Webhooks Are Not Reliable: Designing for Duplicate and Missing Events
Webhook integrations look clean in early builds: provider sends event, you receive it, you process it, and you are done.
In production, behavior gets chaotic. Some events never arrive, some arrive twice, others arrive out of order, and many show up late.
You do not control webhook delivery guarantees.
The Problem: Webhooks Are Best-Effort Delivery
Webhooks are just network requests. They fail, retry, reorder, and delay. Any system that assumes one clean event per state change will eventually corrupt state.

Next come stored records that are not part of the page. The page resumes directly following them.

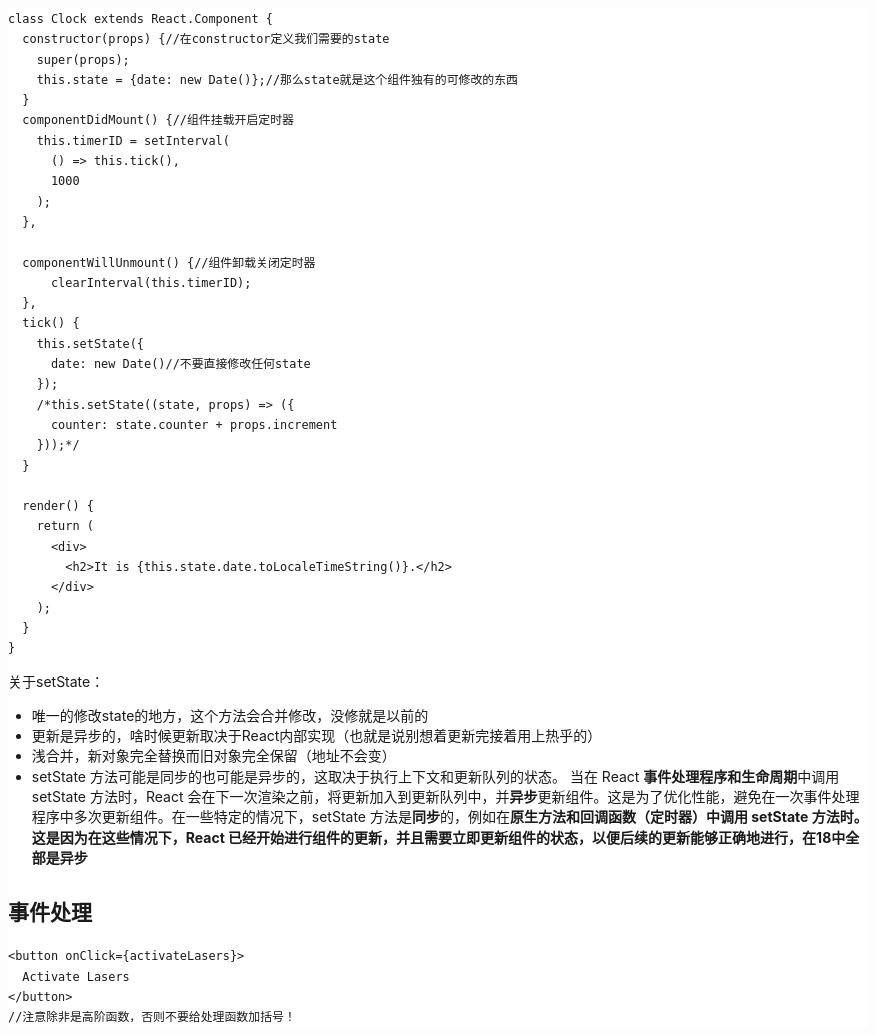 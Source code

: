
 ```react
class Clock extends React.Component {
  constructor(props) {//在constructor定义我们需要的state
    super(props);
    this.state = {date: new Date()};//那么state就是这个组件独有的可修改的东西
  }
  componentDidMount() {//组件挂载开启定时器
    this.timerID = setInterval(
      () => this.tick(),
      1000
    );
  },

  componentWillUnmount() {//组件卸载关闭定时器
      clearInterval(this.timerID);
  },
  tick() {
    this.setState({
      date: new Date()//不要直接修改任何state
    });
    /*this.setState((state, props) => ({
      counter: state.counter + props.increment
    }));*/
  }

  render() {
    return (
      <div>
        <h2>It is {this.state.date.toLocaleTimeString()}.</h2>
      </div>
    );
  }
}
```

关于setState：

- 唯一的修改state的地方，这个方法会合并修改，没修就是以前的
- 更新是异步的，啥时候更新取决于React内部实现（也就是说别想着更新完接着用上热乎的）
- 浅合并，新对象完全替换而旧对象完全保留（地址不会变）
- setState 方法可能是同步的也可能是异步的，这取决于执行上下文和更新队列的状态。 当在 React **事件处理程序和生命周期**中调用 setState 方法时，React 会在下一次渲染之前，将更新加入到更新队列中，并**异步**更新组件。这是为了优化性能，避免在一次事件处理程序中多次更新组件。在一些特定的情况下，setState 方法是**同步**的，例如在**原生方法和回调函数（定时器）**中调用 setState 方法时。这是因为在这些情况下，React 已经开始进行组件的更新，并且需要立即更新组件的状态，以便后续的更新能够正确地进行，在**18中全部是异步**

## 事件处理

```react
<button onClick={activateLasers}>
  Activate Lasers
</button>
//注意除非是高阶函数，否则不要给处理函数加括号！
```
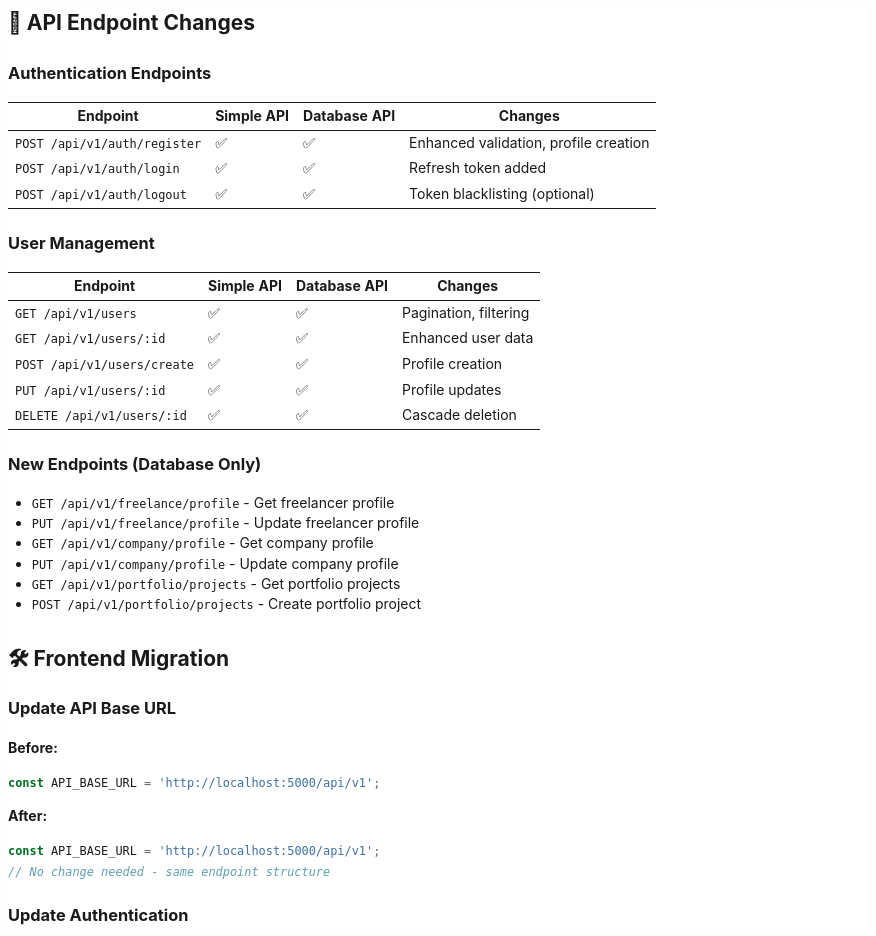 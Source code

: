 ## 🔄 API Endpoint Changes

### Authentication Endpoints

| Endpoint | Simple API | Database API | Changes |
|----------|------------|--------------|---------|
| `POST /api/v1/auth/register` | ✅ | ✅ | Enhanced validation, profile creation |
| `POST /api/v1/auth/login` | ✅ | ✅ | Refresh token added |
| `POST /api/v1/auth/logout` | ✅ | ✅ | Token blacklisting (optional) |

### User Management

| Endpoint | Simple API | Database API | Changes |
|----------|------------|--------------|---------|
| `GET /api/v1/users` | ✅ | ✅ | Pagination, filtering |
| `GET /api/v1/users/:id` | ✅ | ✅ | Enhanced user data |
| `POST /api/v1/users/create` | ✅ | ✅ | Profile creation |
| `PUT /api/v1/users/:id` | ✅ | ✅ | Profile updates |
| `DELETE /api/v1/users/:id` | ✅ | ✅ | Cascade deletion |

### New Endpoints (Database Only)

- `GET /api/v1/freelance/profile` - Get freelancer profile
- `PUT /api/v1/freelance/profile` - Update freelancer profile
- `GET /api/v1/company/profile` - Get company profile
- `PUT /api/v1/company/profile` - Update company profile
- `GET /api/v1/portfolio/projects` - Get portfolio projects
- `POST /api/v1/portfolio/projects` - Create portfolio project

## 🛠️ Frontend Migration

### Update API Base URL

**Before:**
```javascript
const API_BASE_URL = 'http://localhost:5000/api/v1';
```

**After:**
```javascript
const API_BASE_URL = 'http://localhost:5000/api/v1';
// No change needed - same endpoint structure
```

### Update Authentication
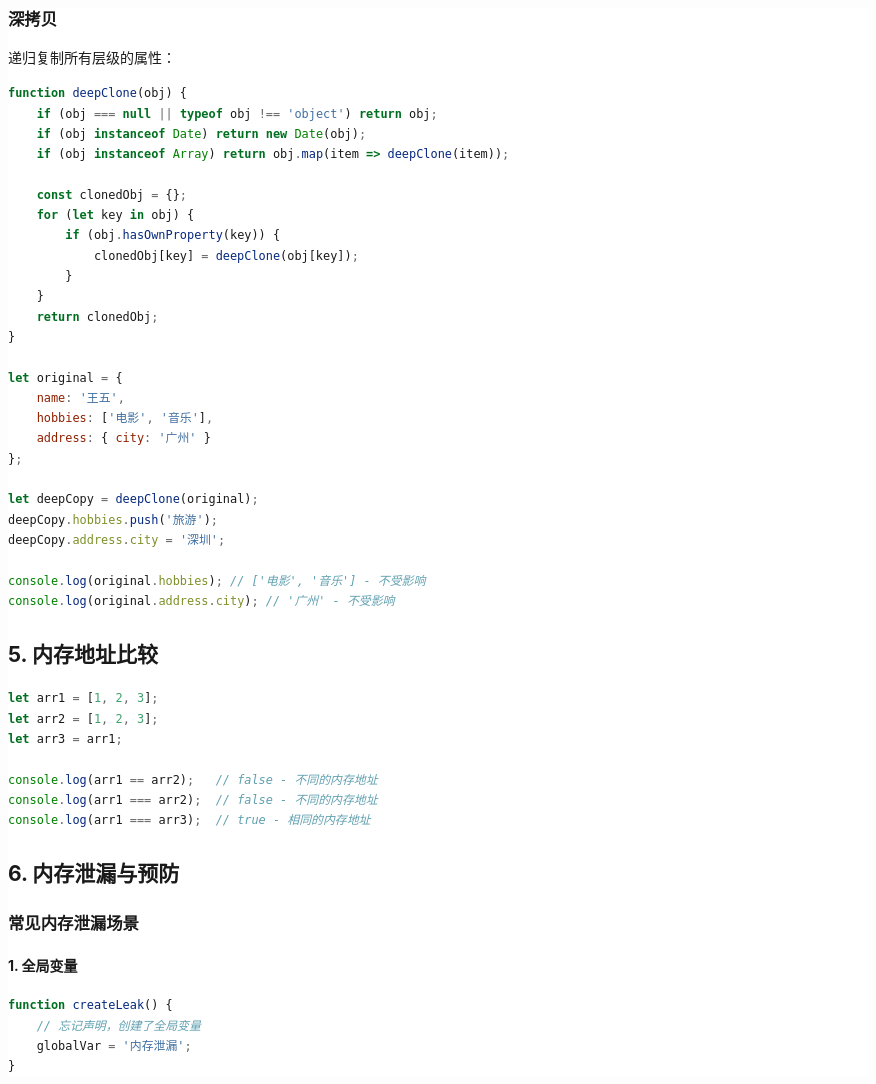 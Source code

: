 ### 深拷贝

递归复制所有层级的属性：

```javascript
function deepClone(obj) {
    if (obj === null || typeof obj !== 'object') return obj;
    if (obj instanceof Date) return new Date(obj);
    if (obj instanceof Array) return obj.map(item => deepClone(item));
    
    const clonedObj = {};
    for (let key in obj) {
        if (obj.hasOwnProperty(key)) {
            clonedObj[key] = deepClone(obj[key]);
        }
    }
    return clonedObj;
}

let original = {
    name: '王五',
    hobbies: ['电影', '音乐'],
    address: { city: '广州' }
};

let deepCopy = deepClone(original);
deepCopy.hobbies.push('旅游');
deepCopy.address.city = '深圳';

console.log(original.hobbies); // ['电影', '音乐'] - 不受影响
console.log(original.address.city); // '广州' - 不受影响
```

## 5. 内存地址比较

```javascript
let arr1 = [1, 2, 3];
let arr2 = [1, 2, 3];
let arr3 = arr1;

console.log(arr1 == arr2);   // false - 不同的内存地址
console.log(arr1 === arr2);  // false - 不同的内存地址
console.log(arr1 === arr3);  // true - 相同的内存地址
```

## 6. 内存泄漏与预防

### 常见内存泄漏场景

#### 1. 全局变量
```javascript
function createLeak() {
    // 忘记声明，创建了全局变量
    globalVar = '内存泄漏';
}
```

Where It Breaks in Real Systems
1. Duplicate delivery
Provider sends payment.succeeded. You process it, but slow acknowledgment triggers
provider retry. The same event arrives again.
Without protection, you credit twice, grant rewards twice, or trigger duplicate workflows.
2. Missing events
Temporary network failures, timeouts, or downtime can exhaust provider retries. The event is lost.
3. Out-of-order events
You can receive subscription.cancelled before subscription.created. If logic trusts
event order, final state becomes wrong.
4. Delayed delivery
Event happens at 10:00, webhook arrives at 10:07. Your system already made decisions using incomplete data.
The Core Mistake
Treating webhooks as source of truth is the failure. They are unreliable notifications only.
The Fix: Design for Unreliable Events
1. Make handlers idempotent
-- Bad
grant_reward(user_id)
-- Good
grant_reward_if_not_already_given(user_id, event_id)
Enforce with a unique constraint like UNIQUE(event_id).
2. Store every webhook event
Do not execute business logic directly inside the request handler.
webhook_events (
event_id,
type,
payload,
processed
)
Persist first, then process asynchronously. This gives replay, auditability, and crash recovery.
3. Do not trust event order
Use event timestamps carefully or fetch authoritative provider state before applying critical updates.
4. Build reconciliation
Missing events are guaranteed over time. Periodically fetch provider truth, compare with local state, and repair drift.
5. Acknowledge fast, process later
receive_webhook()
store_event()
return 200
Slow in-request processing causes timeouts and retries, increasing duplicate delivery.
6. Use idempotency on outbound provider calls
Refunds, payments, and state-change APIs should include stable idempotency keys to prevent repeated side effects.
7. Handle unknown states gracefully
Duplicate events, deleted resources, and odd transitions should be safe no-ops or reconciled, never crash paths.
Pattern That Works in Production
Webhook -> Store -> Process -> Reconcile.
This model gives durability, observability, and correction mechanisms when delivery is imperfect.
What Not To Do
- Do not treat webhooks as ground truth.
- Do not run heavy business logic in the request handler.
- Do not assume ordered delivery.
- Do not skip periodic reconciliation.
The Mental Shift
Stop thinking: Webhooks tell me what happened.
Start thinking: Webhooks tell me something might have happened. Then verify.
Robust systems treat webhook events as hints, verify real state, and recover from delivery failure.